A few nonconformist writers who were unwilling to flee the country tried to survive by restricting themselves to producing esoteric or specialized works or by writing in a kind of code, which they hoped the Nazi censors were too dim to decipher. This tactic, known as “inner emigration,” was hard to pull off in Berlin because the censorship bureaucracy was headquartered there. Thus some writers chose to retreat to the countryside, where they hoped to be left in peace. A prime example was Hans Fallada, whose novel Kleiner Mann, was nun? (Little Man, What Now?) chronicles the plight of Germany’s petite bourgeoisie squeezed between big labor and big capital. Fallada had thought that as a “nonpolitical man” he had nothing to fear from the Nazis, but they temporarily arrested him in 1933, which convinced him to go to ground in a north German village far from the capital. There he played it safe by writing a novel, Der Eiserne Gustav (Iron Gustav), which celebrates a Berlin coachman who refuses to switch to taxicabs. It was not until after the war that he explored antifascist themes in his novel of the Berlin resistance, Jeder stirbt für sich allein (Everyone Dies His Own Death). The physician and poet Gottfried Benn, who had initially heralded the triumph of Nazism, was expelled from the Reichs-schriftumskammer in 1936 for writing verse with “un-German” imagery. For the rest of the Third Reich he found his own inner immigration as an army doctor in Hanover and on the front. The novelist Ernst Jünger, whose works celebrating trench warfare as a spiritual epiphany had won the admiration of Goebbels, refused to put his talent at the service of the Nazis and abandoned Berlin for the little town of Goslar shortly after Hitler came to power.

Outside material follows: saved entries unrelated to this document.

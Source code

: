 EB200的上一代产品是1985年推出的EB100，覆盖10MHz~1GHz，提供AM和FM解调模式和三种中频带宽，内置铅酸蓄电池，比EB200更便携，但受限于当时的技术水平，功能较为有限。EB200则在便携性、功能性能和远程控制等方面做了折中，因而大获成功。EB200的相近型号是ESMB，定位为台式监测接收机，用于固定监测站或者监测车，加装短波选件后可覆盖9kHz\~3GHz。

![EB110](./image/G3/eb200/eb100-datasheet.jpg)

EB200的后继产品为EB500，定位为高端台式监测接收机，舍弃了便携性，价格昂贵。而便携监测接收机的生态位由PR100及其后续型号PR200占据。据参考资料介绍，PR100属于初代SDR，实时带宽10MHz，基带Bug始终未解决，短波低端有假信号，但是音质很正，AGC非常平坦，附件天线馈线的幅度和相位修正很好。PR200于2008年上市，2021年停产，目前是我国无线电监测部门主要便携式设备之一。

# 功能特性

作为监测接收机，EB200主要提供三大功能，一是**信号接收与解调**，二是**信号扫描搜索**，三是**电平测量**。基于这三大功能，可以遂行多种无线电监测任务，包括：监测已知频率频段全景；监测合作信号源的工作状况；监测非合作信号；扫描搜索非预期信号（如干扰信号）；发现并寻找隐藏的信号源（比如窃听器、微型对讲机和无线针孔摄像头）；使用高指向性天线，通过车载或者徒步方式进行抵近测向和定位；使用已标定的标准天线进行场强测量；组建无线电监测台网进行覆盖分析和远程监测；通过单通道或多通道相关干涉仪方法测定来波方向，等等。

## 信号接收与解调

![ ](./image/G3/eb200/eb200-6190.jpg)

The majority of the writers who published actively in Berlin during the Nazi era were hacks or opportunists, grateful for the drop-off in competition. The former bastion of “asphalt literature” was now crawling with Blut-und-Boden (blood and soil) writers who celebrated the virtues of race and rootedness. This group included such figures as Hans-Friedrich Blunck, Hans Grimm, Erwin Guido Kolbenheyer, Isolde Kurz, Agnes Miegel, and Hanns Johst (who became head of the Reichs-274 schriftumskammer). Unlike the writers whom they helped to drive away, most of these stars in the Nazi firmament faded from view as soon as the Third Reich collapsed.

While some independent-thinking novelists and poets could continue to do productive work in inner emigration, often in the provinces, playwrights, by dint of the public nature of their craft, found this sort of partial hibernation much harder. They wanted to remain where the action was, and that was Berlin. The Nazis, for their part, were conscious of the Berlin theater’s traditional role as conscience and educator of the nation, and they were determined to bend this tradition to their purposes.